[ZODB-Dev] Use of fsync in FileStorage

Tim Peters tim at zope.com
Mon Jul 26 20:21:19 EDT 2004


[Toby Dickenson]
> You posted this link - was that the thread you meant?

Right.

>> According to point #5 in
>>  
>> http://mail.python.org/pipermail/python-dev/2003-September/038375.html
>> Linux will allow fsync() to return even if the data isn't actually on
>> disk.

> Yes, linux can allow fsync to return before the data is on disk, if the
> disk has a volatile write cache enabled. Some IDE disks have it on by
> default, and some do not allow it to be turned off.
>
> Im not sure this is news. I believe these problems are limited to the
> low-end IDE products, not server-class disks where we expect ZODB to be
> robust.

I'm more interested in facts than news.  I don't know what the facts are
here.  What I've heard so far is that:

- You need the right flavor of the right OS.

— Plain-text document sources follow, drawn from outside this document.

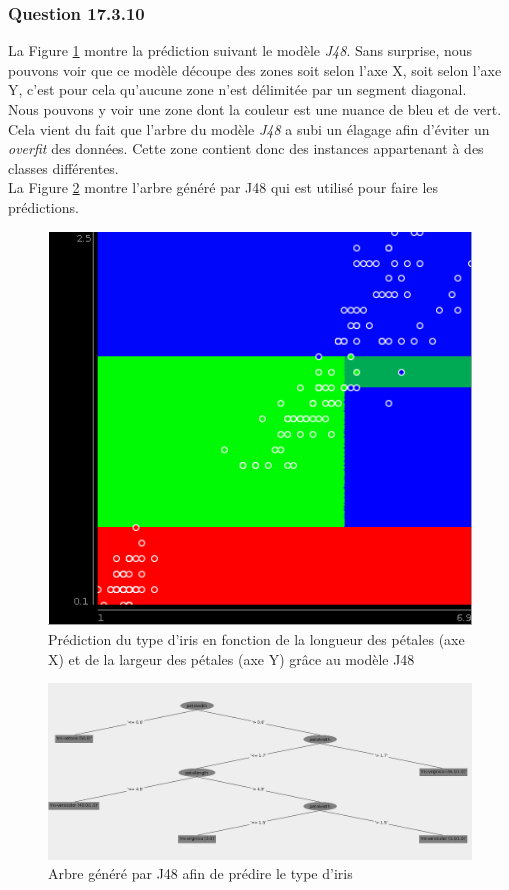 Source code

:\documentclass[11pt,a4paper]{article}
\begin{document}
			\subsubsection*{Question 17.3.10}
			
			La Figure \ref{fig:iris:J48} montre la prédiction suivant le modèle \textit{J48}. Sans surprise, nous pouvons voir que ce modèle découpe des zones soit selon l'axe X, soit selon l'axe Y, c'est pour cela qu'aucune zone n'est délimitée par un segment diagonal.\\
			
			Nous pouvons y voir une zone dont la couleur est une nuance de bleu et de vert. Cela vient du fait que l'arbre du modèle \textit{J48} a subi un élagage afin d'éviter un \textit{overfit} des données. Cette zone contient donc des instances appartenant à des classes différentes.\\
			
			La Figure \ref{fig:iris:J48:tree} montre l'arbre généré par J48 qui est utilisé pour faire les prédictions.
			
			\begin{figure}[h]
				\centering
				\includegraphics[width=.5\textwidth]{iris_J48}
				\caption{Prédiction du type d'iris en fonction de la longueur des pétales (axe X) et de la largeur des pétales (axe Y) grâce au modèle J48}
				\label{fig:iris:J48}
			\end{figure}
			
			\begin{figure}[h]
				\centering
				\includegraphics[width=\textwidth]{iris_J48_tree}
				\caption{Arbre généré par J48 afin de prédire le type d'iris}
				\label{fig:iris:J48:tree}
			\end{figure}
   	
\end{document}
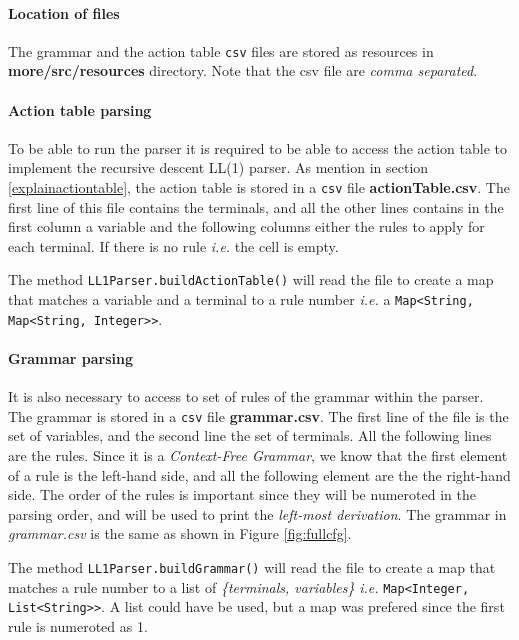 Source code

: \documentclass[letterpaper]{article}
\begin{document}
\paragraph{Location of files}
The grammar and the action table \texttt{csv} files are stored
as resources in
\textbf{more/src/resources} directory.
Note that the csv file are \textit{comma separated}.

\paragraph{Action table parsing}
To be able to run the parser it is required to be able to access
the action table to implement
the recursive descent LL(1) parser.
As mention in section \ref{explainactiontable}, the action table is stored
in a \texttt{csv} file \textbf{actionTable.csv}.
The first line of this file contains the
terminals, and all the other lines contains in the first column a variable
and the following columns either the rules to apply for each terminal.
If there is no rule \textit{i.e.} the cell is empty.

The method \texttt{LL1Parser.buildActionTable()} will read the file
to create a map that matches a variable and a terminal to a rule number
\textit{i.e.} a \texttt{Map<String, Map<String, Integer>>}.

\paragraph{Grammar parsing}
It is also necessary to access to set of rules of the grammar within the
parser. The grammar is stored in a \texttt{csv} file \textbf{grammar.csv}.
The first line of the file is the set of variables, and the second line
the set of terminals. All the following lines are the rules.
Since it is a \textit{Context-Free Grammar}, we know that the first element
of a rule is the left-hand side, and all the following element are the
the right-hand side.
The order of the rules is important since they will be numeroted in the parsing
order, and will be used to print the \textit{left-most derivation}.
The grammar in \textit{grammar.csv} is the same as shown in
Figure \ref{fig:fullcfg}.

The method \texttt{LL1Parser.buildGrammar()} will read the file to create
a map that matches a rule number to a list
of \textit{\{terminals, variables\}}
\textit{i.e.} \texttt{Map<Integer, List<String>>}.
A list could have be used, but a map was prefered since the first rule
is numeroted as 1.
\end{document}
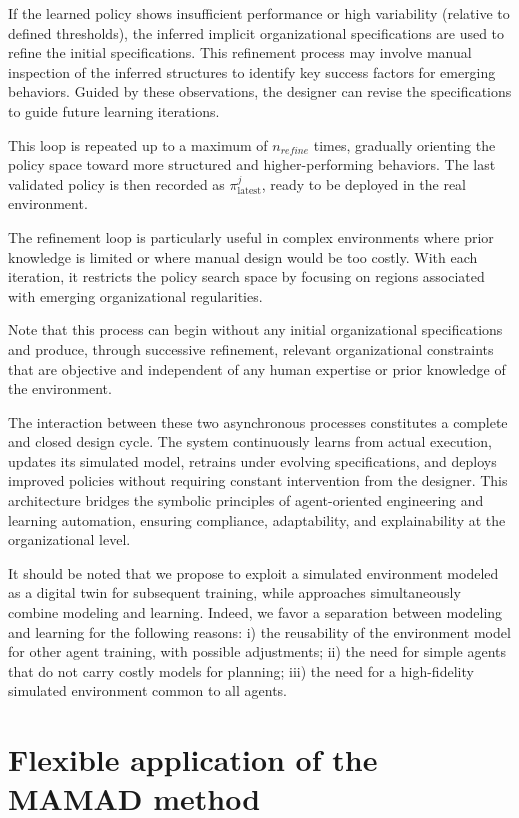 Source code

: If the learned policy shows insufficient performance or high variability (relative to defined thresholds), the inferred implicit organizational specifications are used to refine the initial specifications. This refinement process may involve manual inspection of the inferred structures to identify key success factors for emerging behaviors. Guided by these observations, the designer can revise the specifications to guide future learning iterations.

This loop is repeated up to a maximum of $n_{refine}$ times, gradually orienting the policy space toward more structured and higher-performing behaviors. The last validated policy is then recorded as $\pi^j_{\text {latest}}$, ready to be deployed in the real environment.

The refinement loop is particularly useful in complex environments where prior knowledge is limited or where manual design would be too costly. With each iteration, it restricts the policy search space by focusing on regions associated with emerging organizational regularities.

Note that this process can begin without any initial organizational specifications and produce, through successive refinement, relevant organizational constraints that are objective and independent of any human expertise or prior knowledge of the environment.

\noindent The interaction between these two asynchronous processes constitutes a complete and closed  design cycle. The system continuously learns from actual execution, updates its simulated model, retrains under evolving specifications, and deploys improved policies without requiring constant intervention from the designer. This architecture bridges the symbolic principles of agent-oriented engineering and learning automation, ensuring compliance, adaptability, and explainability at the organizational level.

\noindent It should be noted that we propose to exploit a simulated environment modeled as a digital twin for subsequent training, while  approaches simultaneously combine modeling and learning. Indeed, we favor a separation between modeling and learning for the following reasons: i) the reusability of the environment model for other agent training, with possible adjustments; \quad ii) the need for simple agents that do not carry costly models for planning; \quad iii) the need for a high-fidelity simulated environment common to all agents.

\section{Flexible application of the MAMAD method}
\label{subsec:mamad_flexible}

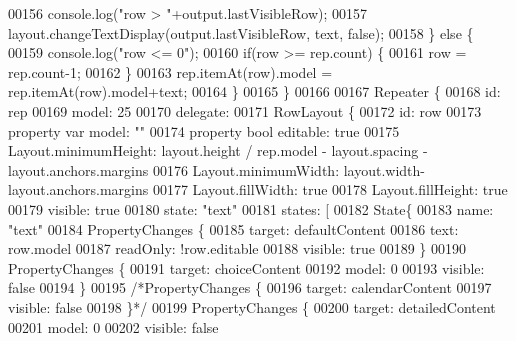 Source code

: \begin{DoxyCode}
00156                 console.log(\textcolor{stringliteral}{"row > "}+output.lastVisibleRow);
00157                 layout.changeTextDisplay(output.lastVisibleRow, text, \textcolor{keyword}{false});
00158             \} \textcolor{keywordflow}{else} \{
00159                 console.log(\textcolor{stringliteral}{"row <= 0"});
00160                 \textcolor{keywordflow}{if}(row >= rep.count) \{
00161                     row = rep.count-1;
00162                 \}
00163                 rep.itemAt(row).model = rep.itemAt(row).model+text;
00164             \}
00165         \}
00166 
00167         Repeater \{
00168             \textcolor{keywordtype}{id}: rep
00169             model: 25
00170             delegate:
00171                 RowLayout \{
00172                 \textcolor{keywordtype}{id}: row
00173                 \textcolor{keyword}{property} var model: \textcolor{stringliteral}{""}
00174                 \textcolor{keyword}{property} \textcolor{keywordtype}{bool} editable: \textcolor{keyword}{true}
00175                 Layout.minimumHeight: layout.height / rep.model - layout.spacing -layout.anchors.margins
00176                 Layout.minimumWidth: layout.width-layout.anchors.margins
00177                 Layout.fillWidth: \textcolor{keyword}{true}
00178                 Layout.fillHeight: \textcolor{keyword}{true}
00179                 visible: \textcolor{keyword}{true}
00180                 state: \textcolor{stringliteral}{"text"}
00181                 states: [
00182                     State\{
00183                         name: \textcolor{stringliteral}{"text"}
00184                         PropertyChanges \{
00185                             target: defaultContent
00186                             text: row.model
00187                             readOnly:  !row.editable
00188                             visible: \textcolor{keyword}{true}
00189                         \}
00190                         PropertyChanges \{
00191                             target: choiceContent
00192                             model: 0
00193                             visible: \textcolor{keyword}{false}
00194                         \}
00195                         \textcolor{comment}{/*PropertyChanges \{}
00196 \textcolor{comment}{                            target: calendarContent}
00197 \textcolor{comment}{                            visible: false}
00198 \textcolor{comment}{                        \}*/}
00199                         PropertyChanges \{
00200                             target: detailedContent
00201                             model: 0
00202                             visible: \textcolor{keyword}{false}

\end{DoxyCode}
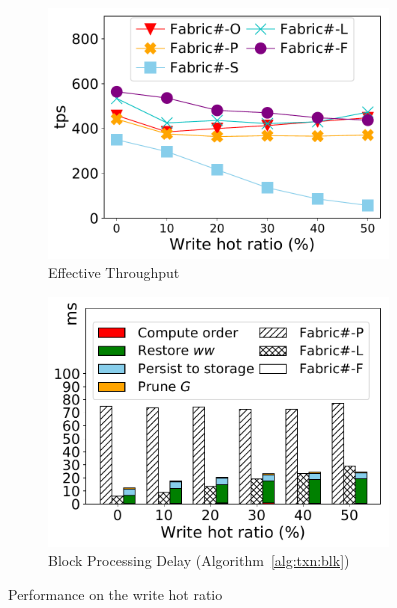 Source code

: \begin{figure}[t]
	\centering
    \begin{subfigure}{0.45\textwidth}
      \includegraphics[width=0.99\textwidth]{chart/txn/complex_writehot_thruput.pdf}
      \caption{Effective Throughput}
      \label{chart:txn:writehot:thruput}
    \end{subfigure}
    \begin{subfigure}{0.45\textwidth}
      \includegraphics[width=0.99\textwidth]{chart/txn/complex_writehot_blk_delay.pdf}
      \caption{Block Processing Delay (Algorithm~\ref{alg:txn:blk})}
      \label{chart:txn:writehot:delay}
    \end{subfigure}
    \caption{Performance on the write hot ratio}
    \label{chart:txn:writehot}
\end{figure}
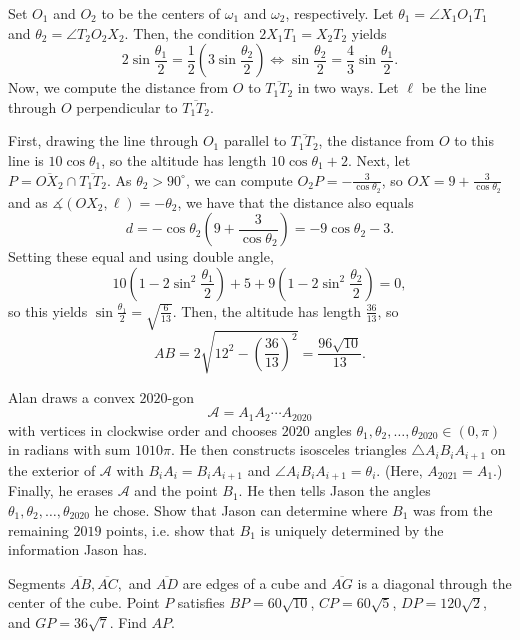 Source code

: \begin{solution}[name={Solution by HamstPan38825}]
	Set $O_1$ and $O_2$ to be the centers of $\omega_1$ and $\omega_2$, respectively. Let $\theta_1 = \angle X_1O_1T_1$ and $\theta_2 = \angle T_2O_2X_2$. Then, the condition $2X_1T_1 = X_2T_2$ yields$$2\sin \frac{\theta_1}2 = \frac 12\left(3 \sin \frac{\theta_2}2\right) \iff \sin \frac{\theta_2}2 = \frac 43 \sin \frac{\theta_1}2.$$Now, we compute the distance from $O$ to $\overline{T_1T_2}$ in two ways. Let $\ell$ be the line through $O$ perpendicular to $\overline{T_1T_2}$.
	
	First, drawing the line through $O_1$ parallel to $\overline{T_1T_2}$, the distance from $O$ to this line is $10 \cos \theta_1$, so the altitude has length $10\cos\theta_1 + 2$. Next, let $P = \overline{OX_2} \cap \overline{T_1T_2}$. As $\theta_2 > 90^\circ$, we can compute $O_2P = -\frac 3{\cos \theta_2}$, so $OX = 9+\frac 3{\cos \theta_2}$ and as $\measuredangle(OX_2, \ell) = -\theta_2$, we have that the distance also equals$$d = -\cos \theta_2\left(9+\frac 3{\cos \theta_2}\right) = -9\cos\theta_2 - 3.$$Setting these equal and using double angle,$$10\left(1-2\sin^2 \frac{\theta_1}2\right) + 5 + 9\left(1-2\sin^2 \frac{\theta_2}2\right) = 0,$$so this yields $\sin \frac{\theta_1}2 = \sqrt{\frac 6{13}}$. Then, the altitude has length $\frac{36}{13}$, so$$AB = 2\sqrt{12^2 - \left(\frac{36}{13}\right)^2} = \boxed{\frac{96\sqrt{10}}{13}}.$$
\end{solution}



\begin{question}[name={2020 HMMT, Team, \href{https://artofproblemsolving.com/community/c129h2008281p14065369}{Problem 4}}]
	Alan draws a convex $2020$-gon $$\mathcal{A}=A_1A_2\dotsm A_{2020}$$ with vertices in clockwise order and chooses $2020$ angles $\theta_1, \theta_2, \dotsc, \theta_{2020}\in (0, \pi)$ in radians with sum $1010\pi$. He then constructs isosceles triangles $\triangle A_iB_iA_{i+1}$ on the exterior of $\mathcal{A}$ with $B_iA_i=B_iA_{i+1}$ and $\angle A_iB_iA_{i+1}=\theta_i$. (Here, $A_{2021}=A_1$.) Finally, he erases $\mathcal{A}$ and the point $B_1$. He then tells Jason the angles $\theta_1, \theta_2, \dotsc, \theta_{2020}$ he chose. Show that Jason can determine where $B_1$ was from the remaining $2019$ points, i.e. show that $B_1$ is uniquely determined by the information Jason has.
\end{question}




\begin{question}[name={2021 AIME I, \href{https://artofproblemsolving.com/community/c4p20872458}{Problem 6}}]
	Segments $\overline{AB}, \overline{AC},$ and $\overline{AD}$ are edges of a cube and $\overline{AG}$ is a diagonal through the center of the cube. Point $P$ satisfies $BP=60\sqrt{10}$, $CP=60\sqrt{5}$, $DP=120\sqrt{2}$, and $GP=36\sqrt{7}$. Find $AP.$	
\end{question}













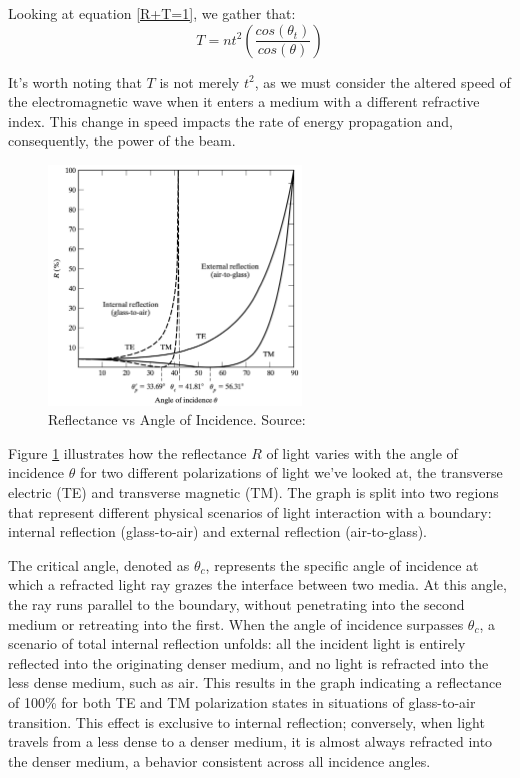 Looking at equation \ref{R+T=1}, we gather that:
\begin{equation} \label{definition of T}
T =  n t^2 \left(\frac{cos(\theta_t)}{cos(\theta)} \right)
\end{equation}

It's worth noting that $T$ is not merely $t^2$, as we must consider the altered speed of the electromagnetic wave when it enters a medium with a different refractive index. This change in speed impacts the rate of energy propagation and, consequently, the power of the beam.

\begin{figure}[ht!]
  \centering
  \includegraphics[width=0.6\textwidth]{Chapters/Figures/Chapter 2 Figures/Reflectance vs Angle of Incidence.jpg}
  \caption[Reflectance vs Angle of Incidence]{Reflectance vs Angle of Incidence. Source: \cite{pedrotti_introduction_2007}}
  \label{fig: R vs Theta}
\end{figure}

Figure \ref{fig: R vs Theta} illustrates how the reflectance $R$ of light varies with the angle of incidence $\theta$ for two different polarizations of light we've looked at, the transverse electric (TE) and transverse magnetic (TM). The graph is split into two regions that represent different physical scenarios of light interaction with a boundary: internal reflection (glass-to-air) and external reflection (air-to-glass).

The critical angle, denoted as $\theta_c$, represents the specific angle of incidence at which a refracted light ray grazes the interface between two media. At this angle, the ray runs parallel to the boundary, without penetrating into the second medium or retreating into the first. When the angle of incidence surpasses $\theta_c$, a scenario of total internal reflection unfolds: all the incident light is entirely reflected into the originating denser medium, and no light is refracted into the less dense medium, such as air. This results in the graph indicating a reflectance of 100\% for both TE and TM polarization states in situations of glass-to-air transition. This effect is exclusive to internal reflection; conversely, when light travels from a less dense to a denser medium, it is almost always refracted into the denser medium, a behavior consistent across all incidence angles.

- You need the right filesystem implementation.  For example, here:

    http://mail.zope.org/pipermail/zodb-dev/2003-January/004211.html

  you appear to be saying that reiserfs is good enough, but ext2 isn't:

    On ext2 there are certain operations that can not be performed
    safely, without the risk of a crash or power loss dumping files in
    /lost+found.

- You need the right hardware (disks, controllers).  I haven't seen
  a way to determine which HW is, and which isn't, acceptable.

- You may need to configure your HW (such as disabling disk write caching).

None of that is news, and indeed it's sketching an outline of what the POSIX
spec asks for in a conformance document, explaining how users *can* get data
stored to disk.  If most of it is true, there are no easy answers here --
adding more fsync()s may help some people in rare cases, at some cost to
all.

I don't know that Zope Corp has any position on what kind of disks ZODB
users have to use, and I'm sure it doesn't have a position on which
filesystem they have to use.  Perhaps so long as DirectoryStorage
effectively requires reiserfs, you gain the advantage of a particularly
robust filesystem to build on (btw, googling today turned up a lot of copies
of old msgs from you on reiserfs-list, quizzing the developers about fsync()
semantics -- but mostly not getting answers <wink>).

If someone wants to develop, test, and submit FileStorage patches that make
a real improvement on their box, they'll be considered.  Short of that, I'm
too overburdened to worry about problems we haven't seen.

BTW, I would encourage anyone running a serious site to invest in a good
uninterruptible power supply, so they can stop worrying about power outages.
That's good server-class practice too!